§ **Action item**
Please reproduce the entries below exactly, starting at the first line and ending with the line that holds "Welcome to the".

§ **Records for this exercise**
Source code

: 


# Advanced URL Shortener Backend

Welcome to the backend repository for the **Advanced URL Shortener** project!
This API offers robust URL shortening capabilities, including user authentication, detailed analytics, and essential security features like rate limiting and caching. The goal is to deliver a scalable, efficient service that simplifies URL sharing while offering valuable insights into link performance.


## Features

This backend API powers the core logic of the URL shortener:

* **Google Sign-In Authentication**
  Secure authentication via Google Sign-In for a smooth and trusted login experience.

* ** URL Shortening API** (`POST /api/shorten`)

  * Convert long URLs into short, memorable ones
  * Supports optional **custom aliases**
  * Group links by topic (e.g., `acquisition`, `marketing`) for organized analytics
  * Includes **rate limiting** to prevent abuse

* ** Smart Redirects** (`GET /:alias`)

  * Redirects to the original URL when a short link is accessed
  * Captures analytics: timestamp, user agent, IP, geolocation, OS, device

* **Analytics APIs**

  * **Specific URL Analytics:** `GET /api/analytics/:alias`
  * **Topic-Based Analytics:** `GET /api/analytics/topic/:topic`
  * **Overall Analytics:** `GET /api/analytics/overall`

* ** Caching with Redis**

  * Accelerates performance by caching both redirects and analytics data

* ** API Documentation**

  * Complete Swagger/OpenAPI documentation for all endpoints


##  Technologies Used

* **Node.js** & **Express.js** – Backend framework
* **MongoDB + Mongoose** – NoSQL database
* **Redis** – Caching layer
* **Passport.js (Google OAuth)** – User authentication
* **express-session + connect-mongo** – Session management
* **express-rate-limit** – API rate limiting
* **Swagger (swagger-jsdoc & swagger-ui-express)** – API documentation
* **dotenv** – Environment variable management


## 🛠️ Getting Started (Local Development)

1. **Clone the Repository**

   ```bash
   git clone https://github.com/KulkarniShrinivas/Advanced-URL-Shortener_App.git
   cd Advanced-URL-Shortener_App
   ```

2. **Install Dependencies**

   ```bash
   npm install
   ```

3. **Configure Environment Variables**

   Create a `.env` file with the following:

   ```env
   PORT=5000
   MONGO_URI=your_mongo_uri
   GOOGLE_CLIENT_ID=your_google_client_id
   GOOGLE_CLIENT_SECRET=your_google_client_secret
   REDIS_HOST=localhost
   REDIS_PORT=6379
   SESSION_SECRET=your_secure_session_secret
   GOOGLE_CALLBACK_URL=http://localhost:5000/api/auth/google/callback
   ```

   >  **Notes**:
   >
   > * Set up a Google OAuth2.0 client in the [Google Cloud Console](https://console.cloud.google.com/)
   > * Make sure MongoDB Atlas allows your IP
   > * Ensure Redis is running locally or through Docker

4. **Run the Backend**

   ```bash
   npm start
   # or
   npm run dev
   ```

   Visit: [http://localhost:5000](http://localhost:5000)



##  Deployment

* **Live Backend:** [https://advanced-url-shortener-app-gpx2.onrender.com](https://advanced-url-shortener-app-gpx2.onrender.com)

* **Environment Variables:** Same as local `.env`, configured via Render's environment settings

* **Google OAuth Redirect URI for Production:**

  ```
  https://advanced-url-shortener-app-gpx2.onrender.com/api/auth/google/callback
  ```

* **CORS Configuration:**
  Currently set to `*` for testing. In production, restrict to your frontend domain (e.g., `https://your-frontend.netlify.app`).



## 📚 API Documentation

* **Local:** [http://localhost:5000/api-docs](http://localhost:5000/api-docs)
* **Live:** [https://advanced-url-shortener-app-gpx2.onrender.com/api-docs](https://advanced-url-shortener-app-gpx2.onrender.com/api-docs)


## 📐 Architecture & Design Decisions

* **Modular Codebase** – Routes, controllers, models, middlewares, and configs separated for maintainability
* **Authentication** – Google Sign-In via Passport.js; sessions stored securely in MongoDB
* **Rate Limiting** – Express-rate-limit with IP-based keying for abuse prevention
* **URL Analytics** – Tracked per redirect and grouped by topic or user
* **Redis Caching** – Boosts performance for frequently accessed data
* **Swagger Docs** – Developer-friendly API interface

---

§ **Reply to the exercise**
Source code

: 


# Advanced URL Shortener Backend

Welcome to the backend repository for the **Advanced URL Shortener** project!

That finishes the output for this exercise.